- _Prompt_:
Make an exact copy of every entry.

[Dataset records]
---------------

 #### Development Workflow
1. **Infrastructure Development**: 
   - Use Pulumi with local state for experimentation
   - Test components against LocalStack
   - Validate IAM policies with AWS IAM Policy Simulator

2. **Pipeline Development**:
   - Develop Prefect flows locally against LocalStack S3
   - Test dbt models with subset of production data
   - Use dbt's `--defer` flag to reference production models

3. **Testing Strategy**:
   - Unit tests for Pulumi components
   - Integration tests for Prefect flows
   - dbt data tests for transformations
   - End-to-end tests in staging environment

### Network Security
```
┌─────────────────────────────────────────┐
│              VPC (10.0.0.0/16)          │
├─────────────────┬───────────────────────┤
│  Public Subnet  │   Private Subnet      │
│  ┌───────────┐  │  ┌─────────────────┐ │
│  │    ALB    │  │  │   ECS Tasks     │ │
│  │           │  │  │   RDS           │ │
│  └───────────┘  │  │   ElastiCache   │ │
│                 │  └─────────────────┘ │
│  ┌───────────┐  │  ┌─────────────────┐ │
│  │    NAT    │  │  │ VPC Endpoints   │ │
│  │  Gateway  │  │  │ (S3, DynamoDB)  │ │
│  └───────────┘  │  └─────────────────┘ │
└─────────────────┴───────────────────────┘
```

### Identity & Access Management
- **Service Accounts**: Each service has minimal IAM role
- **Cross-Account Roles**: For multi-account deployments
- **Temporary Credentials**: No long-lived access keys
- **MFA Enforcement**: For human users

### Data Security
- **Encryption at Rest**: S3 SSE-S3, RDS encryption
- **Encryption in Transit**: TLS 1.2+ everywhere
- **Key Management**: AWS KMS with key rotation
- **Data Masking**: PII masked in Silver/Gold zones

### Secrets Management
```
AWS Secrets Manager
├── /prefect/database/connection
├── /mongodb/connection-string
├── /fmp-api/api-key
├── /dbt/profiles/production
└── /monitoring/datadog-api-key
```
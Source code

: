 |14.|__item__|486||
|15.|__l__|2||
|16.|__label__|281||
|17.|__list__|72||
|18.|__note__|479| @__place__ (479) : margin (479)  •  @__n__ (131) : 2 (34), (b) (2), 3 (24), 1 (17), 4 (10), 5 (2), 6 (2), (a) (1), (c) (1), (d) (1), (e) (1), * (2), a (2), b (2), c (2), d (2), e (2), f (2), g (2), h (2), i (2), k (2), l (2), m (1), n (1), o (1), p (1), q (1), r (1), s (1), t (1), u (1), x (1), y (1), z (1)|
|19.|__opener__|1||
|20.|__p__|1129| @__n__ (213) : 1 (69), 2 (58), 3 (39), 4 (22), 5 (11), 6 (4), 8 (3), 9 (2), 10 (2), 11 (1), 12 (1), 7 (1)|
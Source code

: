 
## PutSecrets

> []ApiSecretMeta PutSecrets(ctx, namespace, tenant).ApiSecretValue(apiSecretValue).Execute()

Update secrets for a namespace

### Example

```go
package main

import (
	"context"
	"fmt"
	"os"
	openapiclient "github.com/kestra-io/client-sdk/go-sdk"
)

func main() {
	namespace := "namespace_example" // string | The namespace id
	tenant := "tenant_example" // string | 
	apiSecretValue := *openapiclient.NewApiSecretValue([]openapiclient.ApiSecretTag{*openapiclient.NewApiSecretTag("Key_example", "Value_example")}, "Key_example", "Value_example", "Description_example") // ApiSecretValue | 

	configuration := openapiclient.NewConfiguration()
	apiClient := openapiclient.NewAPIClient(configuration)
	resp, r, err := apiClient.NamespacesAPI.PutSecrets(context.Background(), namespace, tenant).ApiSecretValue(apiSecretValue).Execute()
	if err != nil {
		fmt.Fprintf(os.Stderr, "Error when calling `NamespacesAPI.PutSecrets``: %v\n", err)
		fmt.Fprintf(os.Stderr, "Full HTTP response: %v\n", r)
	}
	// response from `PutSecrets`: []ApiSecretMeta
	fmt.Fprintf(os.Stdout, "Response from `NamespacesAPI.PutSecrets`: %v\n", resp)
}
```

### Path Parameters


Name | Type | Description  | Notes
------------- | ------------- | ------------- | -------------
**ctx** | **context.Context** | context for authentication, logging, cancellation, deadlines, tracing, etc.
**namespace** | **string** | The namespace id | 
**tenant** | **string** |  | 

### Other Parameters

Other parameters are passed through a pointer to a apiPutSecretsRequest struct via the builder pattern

---------------

- _Output_:
 #### Development Workflow
1. **Infrastructure Development**: 
   - Use Pulumi with local state for experimentation
   - Test components against LocalStack
   - Validate IAM policies with AWS IAM Policy Simulator

2. **Pipeline Development**:
   - Develop Prefect flows locally against LocalStack S3
   - Test dbt models with subset of production data
   - Use dbt's `--defer` flag to reference production models

3. **Testing Strategy**:
   - Unit tests for Pulumi components
   - Integration tests for Prefect flows
   - dbt data tests for transformations
   - End-to-end tests in staging environment

### Network Security
```
┌─────────────────────────────────────────┐
│              VPC (10.0.0.0/16)          │
├─────────────────┬───────────────────────┤
│  Public Subnet  │   Private Subnet      │
│  ┌───────────┐  │  ┌─────────────────┐ │
│  │    ALB    │  │  │   ECS Tasks     │ │
│  │           │  │  │   RDS           │ │
│  └───────────┘  │  │   ElastiCache   │ │
│                 │  └─────────────────┘ │
│  ┌───────────┐  │  ┌─────────────────┐ │
│  │    NAT    │  │  │ VPC Endpoints   │ │
│  │  Gateway  │  │  │ (S3, DynamoDB)  │ │
│  └───────────┘  │  └─────────────────┘ │
└─────────────────┴───────────────────────┘
```

### Identity & Access Management
- **Service Accounts**: Each service has minimal IAM role
- **Cross-Account Roles**: For multi-account deployments
- **Temporary Credentials**: No long-lived access keys
- **MFA Enforcement**: For human users

### Data Security
- **Encryption at Rest**: S3 SSE-S3, RDS encryption
- **Encryption in Transit**: TLS 1.2+ everywhere
- **Key Management**: AWS KMS with key rotation
- **Data Masking**: PII masked in Silver/Gold zones

### Secrets Management
```
AWS Secrets Manager
├── /prefect/database/connection
├── /mongodb/connection-string
├── /fmp-api/api-key
├── /dbt/profiles/production
└── /monitoring/datadog-api-key
```
Source code

: |14.|__item__|486||
|15.|__l__|2||
|16.|__label__|281||
|17.|__list__|72||
|18.|__note__|479| @__place__ (479) : margin (479)  •  @__n__ (131) : 2 (34), (b) (2), 3 (24), 1 (17), 4 (10), 5 (2), 6 (2), (a) (1), (c) (1), (d) (1), (e) (1), * (2), a (2), b (2), c (2), d (2), e (2), f (2), g (2), h (2), i (2), k (2), l (2), m (1), n (1), o (1), p (1), q (1), r (1), s (1), t (1), u (1), x (1), y (1), z (1)|
|19.|__opener__|1||
|20.|__p__|1129| @__n__ (213) : 1 (69), 2 (58), 3 (39), 4 (22), 5 (11), 6 (4), 8 (3), 9 (2), 10 (2), 11 (1), 12 (1), 7 (1)|
Source code

: 
## PutSecrets

> []ApiSecretMeta PutSecrets(ctx, namespace, tenant).ApiSecretValue(apiSecretValue).Execute()

Update secrets for a namespace

### Example

```go
package main

import (
	"context"
	"fmt"
	"os"
	openapiclient "github.com/kestra-io/client-sdk/go-sdk"
)

func main() {
	namespace := "namespace_example" // string | The namespace id
	tenant := "tenant_example" // string | 
	apiSecretValue := *openapiclient.NewApiSecretValue([]openapiclient.ApiSecretTag{*openapiclient.NewApiSecretTag("Key_example", "Value_example")}, "Key_example", "Value_example", "Description_example") // ApiSecretValue | 

	configuration := openapiclient.NewConfiguration()
	apiClient := openapiclient.NewAPIClient(configuration)
	resp, r, err := apiClient.NamespacesAPI.PutSecrets(context.Background(), namespace, tenant).ApiSecretValue(apiSecretValue).Execute()
	if err != nil {
		fmt.Fprintf(os.Stderr, "Error when calling `NamespacesAPI.PutSecrets``: %v\n", err)
		fmt.Fprintf(os.Stderr, "Full HTTP response: %v\n", r)
	}
	// response from `PutSecrets`: []ApiSecretMeta
	fmt.Fprintf(os.Stdout, "Response from `NamespacesAPI.PutSecrets`: %v\n", resp)
}
```

### Path Parameters


Name | Type | Description  | Notes
------------- | ------------- | ------------- | -------------
**ctx** | **context.Context** | context for authentication, logging, cancellation, deadlines, tracing, etc.
**namespace** | **string** | The namespace id | 
**tenant** | **string** |  | 

### Other Parameters

Other parameters are passed through a pointer to a apiPutSecretsRequest struct via the builder pattern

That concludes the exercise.